→ **Task item**:
Look through the lines below and copy each one that includes "rangle".
▼
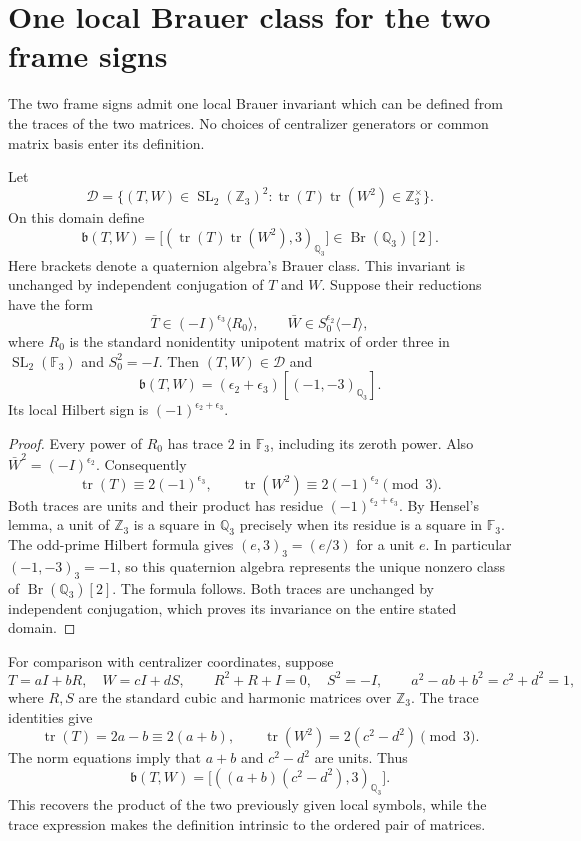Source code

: 

\section{One local Brauer class for the two frame signs}
The two frame signs admit one local Brauer invariant which can be defined
from the traces of the two matrices. No choices of centralizer generators
or common matrix basis enter its definition.

\begin{proposition}\label{prop:local-brauer-frame}
Let
\[
 \mathcal D=\{(T,W)\in\operatorname{SL}_2(\mathbb Z_3)^2:
       \operatorname{tr}(T)\operatorname{tr}(W^2)\in\mathbb Z_3^\times\}.
\]
On this domain define
\[
 \mathfrak b(T,W)=
 \big[(\operatorname{tr}(T)\operatorname{tr}(W^2),3)_{\mathbb Q_3}\big]
       \in\operatorname{Br}(\mathbb Q_3)[2].
\]
Here brackets denote a quaternion algebra's Brauer class.
This invariant is unchanged by independent conjugation of $T$ and $W$.
Suppose their reductions have the form
\[
 \bar T\in(-I)^{\epsilon_3}\langle R_0\rangle,
 \qquad \bar W\in S_0^{\epsilon_2}\langle-I\rangle,
\]
where $R_0$ is the standard nonidentity unipotent matrix of order three
in $\operatorname{SL}_2(\mathbb F_3)$ and $S_0^2=-I$.
Then $(T,W)\in\mathcal D$ and
\[
 \mathfrak b(T,W)=(\epsilon_2+\epsilon_3)
                 [(-1,-3)_{\mathbb Q_3}].
\]
Its local Hilbert sign is $(-1)^{\epsilon_2+\epsilon_3}$.
\end{proposition}
\begin{proof}
Every power of $R_0$ has trace $2$ in $\mathbb F_3$, including its
zeroth power. Also $\bar W^2=(-I)^{\epsilon_2}$. Consequently
\[
 \operatorname{tr}(T)\equiv2(-1)^{\epsilon_3},\qquad
 \operatorname{tr}(W^2)\equiv2(-1)^{\epsilon_2}\pmod3.
\]
Both traces are units and their product has residue
$(-1)^{\epsilon_2+\epsilon_3}$. By Hensel's lemma, a unit of
$\mathbb Z_3$ is a square in $\mathbb Q_3$ precisely when its residue
is a square in $\mathbb F_3$. The odd-prime Hilbert formula gives
$(e,3)_3=(e/3)$ for a unit $e$. In particular $(-1,-3)_3=-1$,
so this quaternion algebra represents the unique nonzero class of
$\operatorname{Br}(\mathbb Q_3)[2]$. The formula follows.
Both traces are unchanged by independent conjugation, which proves
its invariance on the entire stated domain.
\end{proof}

For comparison with centralizer coordinates, suppose
\[
 T=aI+bR,\quad W=cI+dS,\qquad
 R^2+R+I=0,\quad S^2=-I,
 \qquad a^2-ab+b^2=c^2+d^2=1,
\]
where $R,S$ are the standard cubic and harmonic matrices over $\mathbb Z_3$.
The trace identities give
\[
 \operatorname{tr}(T)=2a-b\equiv2(a+b),\qquad
 \operatorname{tr}(W^2)=2(c^2-d^2)\pmod3.
\]
The norm equations imply that $a+b$ and $c^2-d^2$ are units. Thus
\[
 \mathfrak b(T,W)=\big[((a+b)(c^2-d^2),3)_{\mathbb Q_3}\big].
\]
This recovers the product of the two previously given local symbols,
while the trace expression makes the definition intrinsic to the ordered
pair of matrices.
▲
→ **Completed exercise**:
 \bar T\in(-I)^{\epsilon_3}\langle R_0\rangle,
 \qquad \bar W\in S_0^{\epsilon_2}\langle-I\rangle,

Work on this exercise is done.